His concept was to tap into a fair trade network that was well established in the US and UK, but largely unknown here. He spotted the opportunity for a win-win: great organic coffee for Wellington and making sure the money made its way back to the growers, rather than the middlemen.

When we spoke to Matt about starting the business as a 23-year-old we heard a fascinating story of his personal drive to help people. It was a passion fuelled from his childhood. You can read that story here.

Above: Matt at Don Wilfredo's farm, Matagalpa, Nicaragua. The first 'origin' visit in 2004. Below: The coffee bearing his name.  Sources: Matt Lamason / Peoples

Matt first visited Nicaragua with Trade Aid International (TAI), which had an established network of co-ops supplying beans.
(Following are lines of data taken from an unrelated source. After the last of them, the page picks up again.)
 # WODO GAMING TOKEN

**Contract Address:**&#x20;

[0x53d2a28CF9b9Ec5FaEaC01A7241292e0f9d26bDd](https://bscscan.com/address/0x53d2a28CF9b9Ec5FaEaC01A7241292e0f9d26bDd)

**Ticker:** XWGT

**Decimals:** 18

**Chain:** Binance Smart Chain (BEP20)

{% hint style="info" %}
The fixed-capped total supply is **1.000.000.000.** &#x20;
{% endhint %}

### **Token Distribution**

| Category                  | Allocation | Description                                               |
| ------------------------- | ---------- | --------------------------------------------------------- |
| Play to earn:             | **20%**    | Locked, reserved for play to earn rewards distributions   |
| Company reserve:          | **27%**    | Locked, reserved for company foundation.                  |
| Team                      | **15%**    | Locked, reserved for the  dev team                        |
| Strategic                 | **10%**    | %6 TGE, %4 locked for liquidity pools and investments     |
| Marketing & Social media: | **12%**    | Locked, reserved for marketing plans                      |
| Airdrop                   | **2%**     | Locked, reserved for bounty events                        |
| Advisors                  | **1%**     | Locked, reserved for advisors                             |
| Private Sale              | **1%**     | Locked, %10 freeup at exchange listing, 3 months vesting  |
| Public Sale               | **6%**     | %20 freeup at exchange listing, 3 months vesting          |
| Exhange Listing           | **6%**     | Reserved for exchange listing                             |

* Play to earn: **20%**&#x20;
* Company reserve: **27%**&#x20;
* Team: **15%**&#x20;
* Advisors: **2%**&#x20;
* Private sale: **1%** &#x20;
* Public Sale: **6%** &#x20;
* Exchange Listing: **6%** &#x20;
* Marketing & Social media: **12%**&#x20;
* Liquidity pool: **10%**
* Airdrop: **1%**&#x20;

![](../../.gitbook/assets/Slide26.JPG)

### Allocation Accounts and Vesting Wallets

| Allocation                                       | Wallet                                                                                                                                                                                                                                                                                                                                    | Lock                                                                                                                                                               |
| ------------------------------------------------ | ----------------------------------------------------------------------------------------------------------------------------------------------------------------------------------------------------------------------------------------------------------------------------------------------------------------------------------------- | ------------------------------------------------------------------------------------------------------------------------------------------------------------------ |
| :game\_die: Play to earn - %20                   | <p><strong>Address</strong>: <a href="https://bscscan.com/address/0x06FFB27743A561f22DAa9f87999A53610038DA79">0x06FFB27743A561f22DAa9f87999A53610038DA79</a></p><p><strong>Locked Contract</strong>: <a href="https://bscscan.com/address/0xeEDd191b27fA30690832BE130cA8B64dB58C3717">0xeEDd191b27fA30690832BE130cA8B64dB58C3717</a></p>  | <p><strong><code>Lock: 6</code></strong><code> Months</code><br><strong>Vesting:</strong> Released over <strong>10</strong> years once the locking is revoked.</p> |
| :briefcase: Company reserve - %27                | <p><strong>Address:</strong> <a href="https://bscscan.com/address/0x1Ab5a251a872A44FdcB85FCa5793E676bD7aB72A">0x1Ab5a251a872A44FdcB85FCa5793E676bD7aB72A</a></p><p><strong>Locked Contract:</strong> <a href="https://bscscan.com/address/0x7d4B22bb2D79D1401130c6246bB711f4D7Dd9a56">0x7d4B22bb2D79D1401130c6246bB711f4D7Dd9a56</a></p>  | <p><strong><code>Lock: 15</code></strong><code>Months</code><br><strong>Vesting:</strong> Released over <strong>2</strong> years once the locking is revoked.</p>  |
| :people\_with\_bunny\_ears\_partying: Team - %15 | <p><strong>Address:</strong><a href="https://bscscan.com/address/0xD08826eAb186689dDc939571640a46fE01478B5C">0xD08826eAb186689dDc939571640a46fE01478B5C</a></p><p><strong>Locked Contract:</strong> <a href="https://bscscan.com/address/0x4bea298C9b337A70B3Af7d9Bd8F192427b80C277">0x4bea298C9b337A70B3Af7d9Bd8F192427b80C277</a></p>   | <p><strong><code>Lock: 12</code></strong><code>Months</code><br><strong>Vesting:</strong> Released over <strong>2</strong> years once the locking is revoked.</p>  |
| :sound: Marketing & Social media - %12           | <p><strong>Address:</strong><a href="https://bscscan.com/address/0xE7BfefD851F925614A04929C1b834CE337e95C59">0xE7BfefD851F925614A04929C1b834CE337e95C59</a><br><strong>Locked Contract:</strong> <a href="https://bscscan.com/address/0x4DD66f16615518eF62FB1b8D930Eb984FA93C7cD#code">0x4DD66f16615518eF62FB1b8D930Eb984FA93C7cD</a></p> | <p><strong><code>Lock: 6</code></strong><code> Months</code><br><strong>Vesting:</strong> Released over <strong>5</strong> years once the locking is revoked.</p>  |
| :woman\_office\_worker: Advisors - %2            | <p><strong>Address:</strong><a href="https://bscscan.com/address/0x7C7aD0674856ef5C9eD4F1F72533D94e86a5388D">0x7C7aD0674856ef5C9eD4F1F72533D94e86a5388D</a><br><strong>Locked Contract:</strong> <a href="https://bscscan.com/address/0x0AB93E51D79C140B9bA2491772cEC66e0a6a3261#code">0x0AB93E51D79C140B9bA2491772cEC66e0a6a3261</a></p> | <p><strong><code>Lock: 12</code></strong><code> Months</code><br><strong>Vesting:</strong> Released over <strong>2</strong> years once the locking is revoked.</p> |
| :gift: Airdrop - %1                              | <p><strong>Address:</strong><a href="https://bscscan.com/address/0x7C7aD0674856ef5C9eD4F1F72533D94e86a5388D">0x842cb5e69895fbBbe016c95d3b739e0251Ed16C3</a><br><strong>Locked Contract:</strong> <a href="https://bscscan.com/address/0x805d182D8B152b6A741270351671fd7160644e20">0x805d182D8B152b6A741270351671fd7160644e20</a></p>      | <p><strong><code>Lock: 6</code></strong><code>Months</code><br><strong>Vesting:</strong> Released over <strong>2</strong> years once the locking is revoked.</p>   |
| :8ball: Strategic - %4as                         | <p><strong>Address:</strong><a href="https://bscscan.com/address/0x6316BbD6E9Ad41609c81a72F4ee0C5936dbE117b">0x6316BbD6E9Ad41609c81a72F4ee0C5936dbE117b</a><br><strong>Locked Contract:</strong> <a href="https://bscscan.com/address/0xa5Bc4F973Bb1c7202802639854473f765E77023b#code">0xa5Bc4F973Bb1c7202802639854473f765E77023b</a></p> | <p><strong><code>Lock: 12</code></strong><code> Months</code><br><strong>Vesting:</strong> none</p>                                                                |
Being with the growers in Matagalpa and seeing their harsh realities affirmed he was doing the right thing. Now Peoples coffee is sourced from small-lot coffee farms around the world - Ethiopia, Rwanda, Congo, Uganda, Guatemala, Nicaragua, Colombia, and Peru. The co-op structure means individual growers can pool their production and build up enough volume to trade internationally, something they couldn’t do alone - as trade is generally done by the container load.

TAI staff visit the co-ops each year to understand how the growing year has gone. They then negotiate a price that represents a fair return to the co-op and that fits with the New Zealand market dynamics. Unlike others, Peoples also make the effort to go on these trips too so they’re in touch with their suppliers. It’s personal. It’s about putting the humanity back in business.

This fair trade supply line means they often pay more for their beans than their competitors. That is a price they are willing to pay because they want to recognise the quality and value of the product, rather than just treat it as a commodity. It means returning value to the growers at the start of the supply chain, not just the shareholders at the other end. That additional return to the co-ops supports social or infrastructure projects in their community. You can see what this means in the co-op snapshots that follow the interview below.

This is the ‘social premium’. You pay more, to do more good. Hold a Peoples takeaway cup in your hand and you read ‘Buy coffee. Get Change’ and ‘People for the common great’. Believe it.

The co-op structure also gives Peoples really good line of sight over its supply line, so they are confident they’re supporting sustainable and organic production. In addition, the small lot holders generally plant their coffee bushes in harmony with native bush and their own food crops. This provides ideal shelter and shade for the plants and guards the biodiversity and soils of the area, unlike the industrial monoculture cultivation of the big players.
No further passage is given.